HTML5 Design Gallery
Crane Brothers Website

Crane Brothers Website

Screen shot by J Kyrnin courtesy Crane Brothers


Just glancing at the screen shot for this site is a bit misleading. While the design is nice, and clearly well thought-out, it really doesn’t do justice to the site when you interact with it. The home page has the standard roll-over effects so that you know you can interact with various bits. But don’t stop there. Click on something.

When you click on section 1 “Suits” you get a gorgeous fade to the new page. The navigation stays the same, but you get a new image, more information, and even a new background color, and it all fades in like it was meant to be there all along.

The images on this site are huge, and they need to be to showcase the products effectively. But even the loading of those images works well with a placeholder image that loads quickly that is replaced by the larger image when it’s complete.
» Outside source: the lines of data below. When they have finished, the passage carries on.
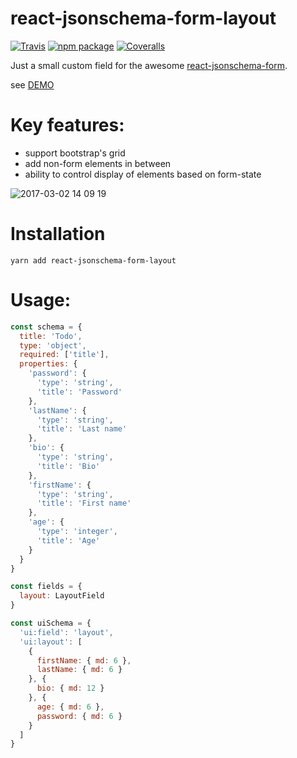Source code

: # react-jsonschema-form-layout

[![Travis][build-badge]][build]
[![npm package][npm-badge]][npm]
[![Coveralls][coveralls-badge]][coveralls]

Just a small custom field for the awesome [react-jsonschema-form](https://github.com/mozilla-services/react-jsonschema-form).

see [DEMO](https://audibene-labs.github.io/react-jsonschema-form-layout/demo/dist/index.html)

# Key features:

* support bootstrap's grid
* add non-form elements in between
* ability to control display of elements based on form-state

[build-badge]: https://img.shields.io/travis/audibene-labs/react-jsonschema-form-layout/master.png?style=flat-square
[build]: https://travis-ci.org/audibene-labs/react-jsonschema-form-layout

[npm-badge]: https://img.shields.io/npm/v/npm-package.png?style=flat-square
[npm]: https://www.npmjs.org/package/react-jsonschema-form-layout

[coveralls-badge]: https://img.shields.io/coveralls/audibene-labs/react-jsonschema-form-layout/master.png?style=flat-square
[coveralls]: https://coveralls.io/github/audibene-labs/react-jsonschema-form-layout


![2017-03-02 14 09 19](https://cloud.githubusercontent.com/assets/179281/23513296/ce427434-ff63-11e6-8cfd-d3d3ae8467bd.gif)


# Installation

```
yarn add react-jsonschema-form-layout
```

# Usage:

```javascript
const schema = {
  title: 'Todo',
  type: 'object',
  required: ['title'],
  properties: {
    'password': {
      'type': 'string',
      'title': 'Password'
    },
    'lastName': {
      'type': 'string',
      'title': 'Last name'
    },
    'bio': {
      'type': 'string',
      'title': 'Bio'
    },
    'firstName': {
      'type': 'string',
      'title': 'First name'
    },
    'age': {
      'type': 'integer',
      'title': 'Age'
    }
  }
}

const fields = {
  layout: LayoutField
}

const uiSchema = {
  'ui:field': 'layout',
  'ui:layout': [
    {
      firstName: { md: 6 },
      lastName: { md: 6 }
    }, {
      bio: { md: 12 }
    }, {
      age: { md: 6 },
      password: { md: 6 }
    }
  ]
}
```
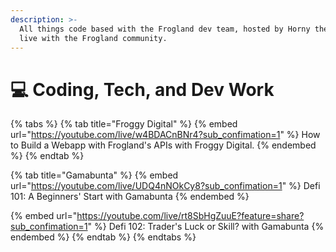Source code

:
 ```yaml
---
description: >-
  All things code based with the Frogland dev team, hosted by Horny the Toad and
  live with the Frogland community.
---
```


# 💻 Coding, Tech, and Dev Work

{% tabs %}
{% tab title="Froggy Digital" %}
{% embed url="https://youtube.com/live/w4BDACnBNr4?sub_confimation=1" %}
How to Build a Webapp with Frogland's APIs with Froggy Digital.&#x20;
{% endembed %}
{% endtab %}

{% tab title="Gamabunta" %}
{% embed url="https://youtube.com/live/UDQ4nNOkCy8?sub_confimation=1" %}
Defi 101: A Beginners' Start with Gamabunta
{% endembed %}

{% embed url="https://youtube.com/live/rt8SbHgZuuE?feature=share?sub_confimation=1" %}
Defi 102: Trader's Luck or Skill? with Gamabunta
{% endembed %}
{% endtab %}
{% endtabs %}
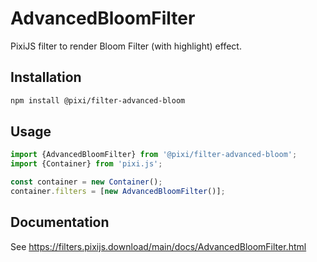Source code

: # AdvancedBloomFilter

PixiJS filter to render Bloom Filter (with highlight) effect.

## Installation

```bash
npm install @pixi/filter-advanced-bloom
```

## Usage

```js
import {AdvancedBloomFilter} from '@pixi/filter-advanced-bloom';
import {Container} from 'pixi.js';

const container = new Container();
container.filters = [new AdvancedBloomFilter()];
```

## Documentation

See https://filters.pixijs.download/main/docs/AdvancedBloomFilter.html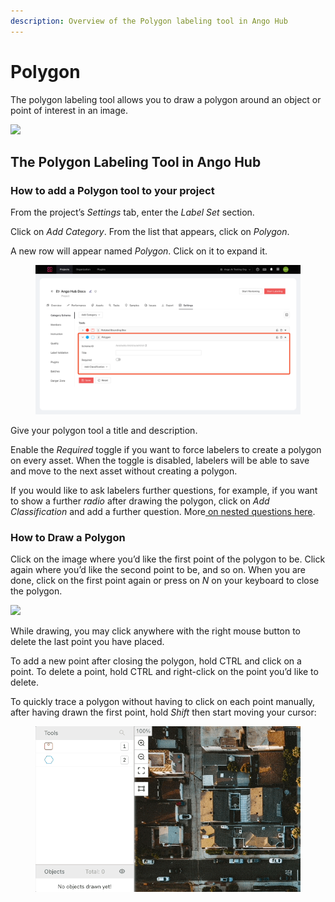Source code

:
 ```yaml
---
description: Overview of the Polygon labeling tool in Ango Hub
---
```


# Polygon

The polygon labeling tool allows you to draw a polygon around an object or point of interest in an image.

![](<../../.gitbook/assets/image (185).png>)

## The Polygon Labeling Tool in Ango Hub <a href="#how-to-add-a-polygon-tool-to-your-project" id="how-to-add-a-polygon-tool-to-your-project"></a>

### How to add a Polygon tool to your project <a href="#how-to-add-a-polygon-tool-to-your-project" id="how-to-add-a-polygon-tool-to-your-project"></a>

From the project’s _Settings_ tab, enter the _Label Set_ section.

Click on _Add Category_. From the list that appears, click on _Polygon_.

A new row will appear named _Polygon_. Click on it to expand it.

<figure><img src="../../.gitbook/assets/image (11).png" alt=""><figcaption></figcaption></figure>

Give your polygon tool a title and description.

Enable the _Required_ toggle if you want to force labelers to create a polygon on every asset. When the toggle is disabled, labelers will be able to save and move to the next asset without creating a polygon.

If you would like to ask labelers further questions, for example, if you want to show a further _radio_ after drawing the polygon, click on _Add Classification_ and add a further question. More[ on nested questions here](nested-classifications.md).

### How to Draw a Polygon <a href="#how-to-draw-a-polygon" id="how-to-draw-a-polygon"></a>

Click on the image where you’d like the first point of the polygon to be. Click again where you’d like the second point to be, and so on. When you are done, click on the first point again or press on _N_ on your keyboard to close the polygon.

![](<../../.gitbook/assets/image (305).png>)

While drawing, you may click anywhere with the right mouse button to delete the last point you have placed.

To add a new point after closing the polygon, hold CTRL and click on a point. To delete a point, hold CTRL and right-click on the point you’d like to delete.

To quickly trace a polygon without having to click on each point manually, after having drawn the first point, hold _Shift_ then start moving your cursor:

<figure><img src="../../.gitbook/assets/polygon-continuous.gif" alt=""><figcaption></figcaption></figure>
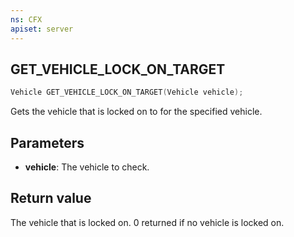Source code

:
 ```yaml
---
ns: CFX
apiset: server
---
```

## GET_VEHICLE_LOCK_ON_TARGET

```c
Vehicle GET_VEHICLE_LOCK_ON_TARGET(Vehicle vehicle);
```

Gets the vehicle that is locked on to for the specified vehicle.

## Parameters
* **vehicle**: The vehicle to check.

## Return value
The vehicle that is locked on. 0 returned if no vehicle is locked on.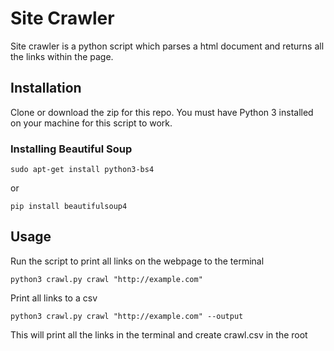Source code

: # Site Crawler
Site crawler is a python script which parses a html document and returns all the links within the page. 

## Installation

Clone or download the zip for this repo. You must have Python 3 installed on your machine for this script to work.

### Installing Beautiful Soup

```
sudo apt-get install python3-bs4
```
or
```
pip install beautifulsoup4
```

## Usage

Run the script to print all links on the webpage to the terminal

```
python3 crawl.py crawl "http://example.com"
```

Print all links to a csv 

```
python3 crawl.py crawl "http://example.com" --output
``` 
This will print all the links in the terminal and create crawl.csv in the root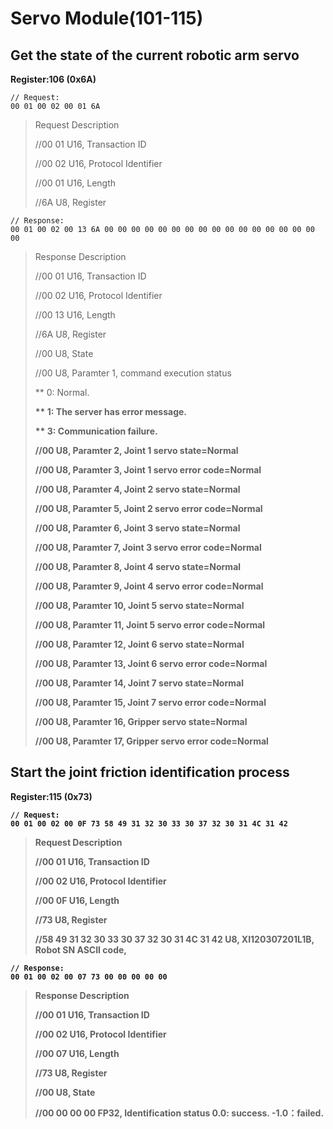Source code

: # Servo Module(101-115)

## Get the state of the current robotic arm servo

**Register:106 (0x6A)**

```
// Request:
00 01 00 02 00 01 6A  
```



> Request Description
>
> //00 01    U16, Transaction ID
>
> //00 02    U16, Protocol Identifier
>
> //00 01    U16, Length 
>
> //6A       U8, Register



```
// Response:
00 01 00 02 00 13 6A 00 00 00 00 00 00 00 00 00 00 00 00 00 00 00 00 00 
```



> Response Description
> 
> //00 01    U16, Transaction ID
>
> //00 02    U16, Protocol Identifier
>
> //00 13    U16, Length
>
> //6A       U8, Register
>
> //00       U8, State
>
> //00       U8, Paramter 1, command execution status
>
> ** 0: Normal.
>
> <strong>** 1: The server has error message.
>
> <strong>** 3: Communication failure.
>
> //00       U8, Paramter 2, Joint 1 servo state=Normal
>
> //00       U8, Paramter 3, Joint 1 servo error code=Normal
>
> //00       U8, Paramter 4, Joint 2 servo state=Normal
>
> //00       U8, Paramter 5, Joint 2 servo error code=Normal
>
> //00       U8, Paramter 6, Joint 3 servo state=Normal
>
> //00       U8, Paramter 7, Joint 3 servo error code=Normal
>
> //00       U8, Paramter 8, Joint 4 servo state=Normal
>
> //00       U8, Paramter 9, Joint 4 servo error code=Normal
>
> //00       U8, Paramter 10, Joint 5 servo state=Normal
>
> //00       U8, Paramter 11, Joint 5 servo error code=Normal
>
> //00       U8, Paramter 12, Joint 6 servo state=Normal
>
> //00       U8, Paramter 13, Joint 6 servo error code=Normal
>
> //00       U8, Paramter 14, Joint 7 servo state=Normal
>
> //00       U8, Paramter 15, Joint 7 servo error code=Normal
>
> //00       U8, Paramter 16, Gripper servo state=Normal
>
> //00       U8, Paramter 17, Gripper servo error code=Normal
>





## Start the joint friction identification process

**Register:115 (0x73)**

```
// Request:
00 01 00 02 00 0F 73 58 49 31 32 30 33 30 37 32 30 31 4C 31 42  
```



> Request Description
>
> //00 01    U16, Transaction ID
>
> //00 02    U16, Protocol Identifier
>
> //00 0F    U16, Length 
>
> //73       U8, Register
>
> //58 49 31 32 30 33 30 37 32 30 31 4C 31 42    U8, XI120307201L1B, Robot SN ASCII code,



```
// Response:
00 01 00 02 00 07 73 00 00 00 00 00
```



> Response Description
>
> //00 01    U16, Transaction ID
>
> //00 02    U16, Protocol Identifier
>
> //00 07    U16, Length 
>
> //73       U8, Register
>
> //00       U8, State
>
> //00 00 00 00    FP32, Identification status  0.0: success. -1.0：failed.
The diagonal line that takes the place of the image looks like it was supposed to be there, and then when the real image fades in it’s almost a surprise.

But once you’ve looked at the suits, shirts, collection, and shops, be sure to check out the “Dispatch.” This is a simple three column design, almost a blog (it has an RSS feed, so it could be considered that), but what’s especially nice about this page is how it loads. On my monitor, there is enough room for two rows of images, six in total, and as I scroll down to the bottom, a “loading” icon appears and then more posts show up. This is an excellent example of a continuous scroll. As you get to the bottom, more appears, and more and more. I imagine that there is an end eventually, but it’s easy to keep reading as the pictures and posts draw you further down the site.

But What About the HTML?

This site is done in HTML5 and it’s very well written HTML. It uses HTML5 sectioning elements to define the various semantic areas of the pages. It also uses elements like HGROUP correctly. And you can see a great example of how to use links around blocks to great effect. (You could do this before, but it wasn’t valid until HTML5.)

I think the only disappointment I have with this site is that it doesn’t have a responsive design to help people on mobile devices get the most out of the pages. When I tested it on my iPad, the scrolling had some strange artifacts (covering over the navigation content, and then having it disappear abruptly). But this is minor because the site is still functional and good looking on an iPad.

All in all, I find this site very inspiring. The design is crisp and understated and the interactivity is wonderful.